France's privacy and data-protection watchdog has become the latest authority to investigate Google over wi-fi and background data the search engine collected through its Street View cars and subsequently failed to delete, despite promises to do so.

The Commision Nationale de l'Informatique et des Libertés (CNIL) said it had requested the data from Google to conduct further tests on the information captured and held.
An investigation by the authority in 2009 and 2010 found Street View cars operating in France had captured usernames, passwords, login details to dating sites and email messages from people's open wi-fi networks while creating 3D images for the Google service.
CNIL fined Google €100,000 ($A117,000) at the time for privacy breaches and unauthorised data gathering in March last year.
The search giant was ordered to destroy the illegally harvested data In June 2011 but a year later, Google said it still had some of the Street View data in its possession.
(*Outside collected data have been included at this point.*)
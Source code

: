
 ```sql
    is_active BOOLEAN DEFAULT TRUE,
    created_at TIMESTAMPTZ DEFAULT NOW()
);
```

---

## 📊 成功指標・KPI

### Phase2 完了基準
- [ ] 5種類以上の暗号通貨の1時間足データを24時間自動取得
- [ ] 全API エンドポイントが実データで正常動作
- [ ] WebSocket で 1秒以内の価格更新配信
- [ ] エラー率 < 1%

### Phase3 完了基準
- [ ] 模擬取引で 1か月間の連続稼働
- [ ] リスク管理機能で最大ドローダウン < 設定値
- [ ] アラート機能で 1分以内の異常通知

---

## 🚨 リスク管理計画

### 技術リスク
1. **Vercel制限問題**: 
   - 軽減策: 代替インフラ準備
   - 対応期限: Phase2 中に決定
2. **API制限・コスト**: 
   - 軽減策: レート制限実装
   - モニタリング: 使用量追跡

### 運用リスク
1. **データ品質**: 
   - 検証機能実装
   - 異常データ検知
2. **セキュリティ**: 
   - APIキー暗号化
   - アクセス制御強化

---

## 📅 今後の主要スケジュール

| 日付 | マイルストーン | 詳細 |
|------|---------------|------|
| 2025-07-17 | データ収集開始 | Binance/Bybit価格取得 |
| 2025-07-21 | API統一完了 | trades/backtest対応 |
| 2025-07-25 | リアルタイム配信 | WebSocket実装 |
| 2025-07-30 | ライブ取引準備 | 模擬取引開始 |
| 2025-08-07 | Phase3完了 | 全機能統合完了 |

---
Google has informed other countries in Europe — including Belgium, the Netherland, Sweden, Norway, Switzerland, Finland, Ireland, Austria and the UK — that it retained the data.
It has offered authorities in those nations the ability to review the data before destruction.
The UK information commissioner has already asked review the data.
Australia has also been notified by Google.
According to an All Things Digital report, Ireland's Deputy Information Commissioner Gary Davies called Google's actions "clearly unacceptable".